▸ Work instruction
Which lines of the data below include the string "intentos"? Return each of them.

▸ Supplied data
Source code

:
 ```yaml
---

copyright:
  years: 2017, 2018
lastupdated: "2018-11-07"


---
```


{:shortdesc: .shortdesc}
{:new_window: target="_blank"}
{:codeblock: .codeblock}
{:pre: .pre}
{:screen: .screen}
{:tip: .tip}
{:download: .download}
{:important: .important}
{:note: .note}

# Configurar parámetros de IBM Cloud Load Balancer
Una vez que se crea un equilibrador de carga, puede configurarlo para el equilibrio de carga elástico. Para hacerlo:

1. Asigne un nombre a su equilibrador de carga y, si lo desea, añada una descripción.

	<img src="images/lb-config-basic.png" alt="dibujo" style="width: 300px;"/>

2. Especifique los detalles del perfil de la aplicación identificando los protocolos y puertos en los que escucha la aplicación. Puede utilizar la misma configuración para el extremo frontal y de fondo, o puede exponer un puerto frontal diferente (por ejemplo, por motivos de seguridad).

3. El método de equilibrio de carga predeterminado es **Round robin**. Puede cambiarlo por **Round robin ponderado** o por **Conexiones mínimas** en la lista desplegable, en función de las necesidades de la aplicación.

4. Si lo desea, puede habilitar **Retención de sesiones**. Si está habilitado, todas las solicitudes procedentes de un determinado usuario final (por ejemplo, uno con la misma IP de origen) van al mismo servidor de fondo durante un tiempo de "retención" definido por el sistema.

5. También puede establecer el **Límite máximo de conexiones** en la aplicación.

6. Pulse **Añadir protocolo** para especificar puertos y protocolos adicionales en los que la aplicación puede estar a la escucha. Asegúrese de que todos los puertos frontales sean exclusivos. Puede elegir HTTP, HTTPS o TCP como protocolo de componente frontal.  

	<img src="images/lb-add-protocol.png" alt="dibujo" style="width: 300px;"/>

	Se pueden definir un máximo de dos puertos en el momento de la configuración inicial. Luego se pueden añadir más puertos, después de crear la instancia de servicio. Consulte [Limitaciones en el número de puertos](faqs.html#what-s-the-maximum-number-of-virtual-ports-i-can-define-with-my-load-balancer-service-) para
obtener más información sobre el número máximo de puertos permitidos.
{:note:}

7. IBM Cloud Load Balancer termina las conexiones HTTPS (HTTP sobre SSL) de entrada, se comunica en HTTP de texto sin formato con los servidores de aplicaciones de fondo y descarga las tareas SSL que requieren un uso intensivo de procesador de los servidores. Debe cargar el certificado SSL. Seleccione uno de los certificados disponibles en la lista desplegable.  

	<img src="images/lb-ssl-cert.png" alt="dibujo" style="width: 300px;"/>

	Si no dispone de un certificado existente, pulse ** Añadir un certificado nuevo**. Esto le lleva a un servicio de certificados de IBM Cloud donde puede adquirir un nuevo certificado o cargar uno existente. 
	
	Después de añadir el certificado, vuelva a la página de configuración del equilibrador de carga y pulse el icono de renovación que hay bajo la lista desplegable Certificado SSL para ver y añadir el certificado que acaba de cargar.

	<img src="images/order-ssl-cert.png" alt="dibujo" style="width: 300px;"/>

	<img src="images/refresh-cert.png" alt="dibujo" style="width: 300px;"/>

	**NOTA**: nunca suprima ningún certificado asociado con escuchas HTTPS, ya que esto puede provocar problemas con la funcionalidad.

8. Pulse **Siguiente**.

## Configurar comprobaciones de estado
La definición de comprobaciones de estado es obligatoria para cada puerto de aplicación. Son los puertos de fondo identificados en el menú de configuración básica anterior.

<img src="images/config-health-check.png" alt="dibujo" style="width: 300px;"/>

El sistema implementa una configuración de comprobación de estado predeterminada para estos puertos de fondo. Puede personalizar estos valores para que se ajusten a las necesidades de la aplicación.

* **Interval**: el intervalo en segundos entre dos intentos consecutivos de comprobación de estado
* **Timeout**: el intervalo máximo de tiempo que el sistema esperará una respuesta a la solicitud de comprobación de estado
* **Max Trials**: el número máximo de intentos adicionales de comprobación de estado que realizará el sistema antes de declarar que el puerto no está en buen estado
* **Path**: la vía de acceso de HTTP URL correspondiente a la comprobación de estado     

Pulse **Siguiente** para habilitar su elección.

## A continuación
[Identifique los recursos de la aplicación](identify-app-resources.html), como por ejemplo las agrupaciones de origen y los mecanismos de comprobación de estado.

▸ Exercise answer
* **Interval**: el intervalo en segundos entre dos intentos consecutivos de comprobación de estado
* **Max Trials**: el número máximo de intentos adicionales de comprobación de estado que realizará el sistema antes de declarar que el puerto no está en buen estado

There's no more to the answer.